• _WORK TO COMPLETE_
Return every line of the data below that includes the string "methods".

(Dataset records)
------------------------
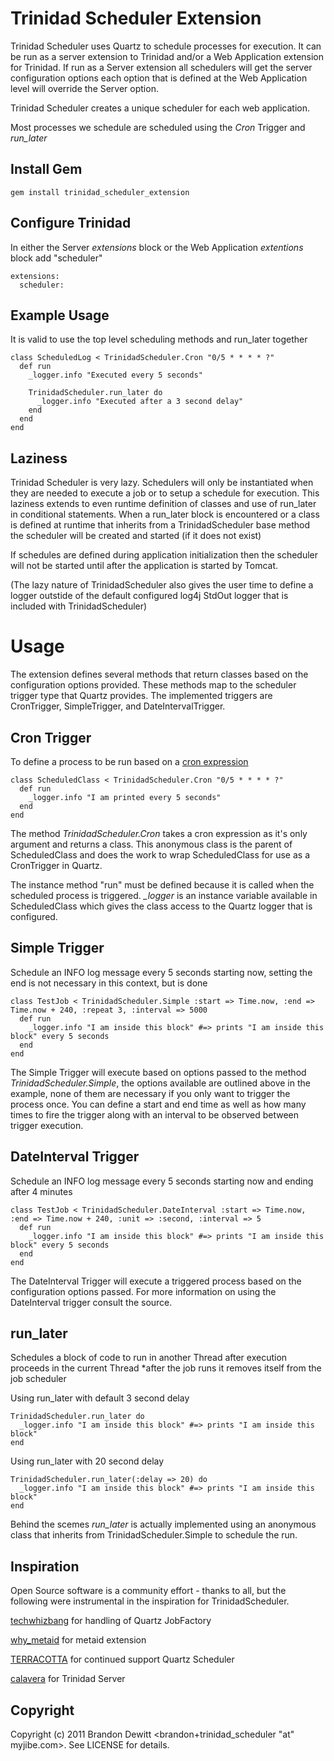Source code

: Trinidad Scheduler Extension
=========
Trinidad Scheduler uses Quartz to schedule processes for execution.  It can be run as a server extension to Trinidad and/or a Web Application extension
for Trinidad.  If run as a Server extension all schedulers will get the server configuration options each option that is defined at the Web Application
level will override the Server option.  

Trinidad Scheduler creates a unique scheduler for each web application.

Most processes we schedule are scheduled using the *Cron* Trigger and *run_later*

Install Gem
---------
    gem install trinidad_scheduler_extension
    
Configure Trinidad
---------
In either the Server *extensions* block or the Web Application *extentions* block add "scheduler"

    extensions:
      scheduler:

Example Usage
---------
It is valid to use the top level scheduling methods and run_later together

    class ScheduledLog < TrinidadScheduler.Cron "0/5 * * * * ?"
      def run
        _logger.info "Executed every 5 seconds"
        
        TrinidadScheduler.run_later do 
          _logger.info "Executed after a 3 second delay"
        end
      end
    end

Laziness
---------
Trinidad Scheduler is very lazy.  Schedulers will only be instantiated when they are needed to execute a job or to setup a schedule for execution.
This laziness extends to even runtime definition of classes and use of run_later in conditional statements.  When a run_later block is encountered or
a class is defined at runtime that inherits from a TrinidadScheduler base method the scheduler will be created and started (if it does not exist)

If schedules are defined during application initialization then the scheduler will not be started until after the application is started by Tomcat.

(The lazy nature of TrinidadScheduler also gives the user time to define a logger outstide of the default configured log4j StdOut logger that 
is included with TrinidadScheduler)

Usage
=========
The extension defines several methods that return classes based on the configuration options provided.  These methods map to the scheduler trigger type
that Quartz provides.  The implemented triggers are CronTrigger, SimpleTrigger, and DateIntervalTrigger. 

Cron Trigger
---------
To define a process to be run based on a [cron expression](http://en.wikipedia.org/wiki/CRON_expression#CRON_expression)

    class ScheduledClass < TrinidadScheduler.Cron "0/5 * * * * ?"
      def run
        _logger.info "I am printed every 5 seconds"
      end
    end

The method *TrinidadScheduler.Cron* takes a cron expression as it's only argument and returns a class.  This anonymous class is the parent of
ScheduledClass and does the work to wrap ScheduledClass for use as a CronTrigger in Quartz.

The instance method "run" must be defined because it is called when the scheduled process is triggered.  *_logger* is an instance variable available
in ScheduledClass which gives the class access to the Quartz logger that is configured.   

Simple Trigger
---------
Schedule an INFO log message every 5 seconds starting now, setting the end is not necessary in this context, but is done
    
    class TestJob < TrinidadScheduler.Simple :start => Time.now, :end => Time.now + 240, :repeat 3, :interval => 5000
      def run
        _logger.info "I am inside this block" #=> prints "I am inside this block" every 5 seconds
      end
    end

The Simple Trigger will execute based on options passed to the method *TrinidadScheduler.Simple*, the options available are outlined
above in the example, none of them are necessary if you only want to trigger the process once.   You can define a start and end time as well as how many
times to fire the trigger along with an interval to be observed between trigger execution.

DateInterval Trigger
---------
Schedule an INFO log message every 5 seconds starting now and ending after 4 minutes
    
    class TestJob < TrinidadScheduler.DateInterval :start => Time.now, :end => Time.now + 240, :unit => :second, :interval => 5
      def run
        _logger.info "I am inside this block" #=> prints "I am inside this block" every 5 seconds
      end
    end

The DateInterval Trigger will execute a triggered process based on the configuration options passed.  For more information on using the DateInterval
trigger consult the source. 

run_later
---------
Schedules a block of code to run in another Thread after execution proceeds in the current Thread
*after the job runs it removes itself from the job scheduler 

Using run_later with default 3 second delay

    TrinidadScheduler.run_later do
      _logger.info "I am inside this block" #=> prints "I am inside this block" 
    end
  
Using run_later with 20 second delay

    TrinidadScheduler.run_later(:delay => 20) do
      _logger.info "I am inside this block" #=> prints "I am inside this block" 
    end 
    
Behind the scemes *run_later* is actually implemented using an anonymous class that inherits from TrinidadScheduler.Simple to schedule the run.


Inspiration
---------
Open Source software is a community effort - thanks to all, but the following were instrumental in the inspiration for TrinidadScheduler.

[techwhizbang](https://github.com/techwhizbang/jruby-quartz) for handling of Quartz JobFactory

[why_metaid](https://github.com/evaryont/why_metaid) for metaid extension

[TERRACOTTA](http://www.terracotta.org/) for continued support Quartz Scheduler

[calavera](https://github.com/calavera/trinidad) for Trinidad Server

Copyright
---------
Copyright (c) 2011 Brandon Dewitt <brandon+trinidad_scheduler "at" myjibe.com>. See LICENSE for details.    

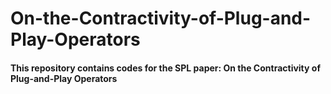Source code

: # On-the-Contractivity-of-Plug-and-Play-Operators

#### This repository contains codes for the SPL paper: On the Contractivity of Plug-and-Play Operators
------------------------
• _EXERCISE OUTPUT_
It is valid to use the top level scheduling methods and run_later together
The extension defines several methods that return classes based on the configuration options provided.  These methods map to the scheduler trigger type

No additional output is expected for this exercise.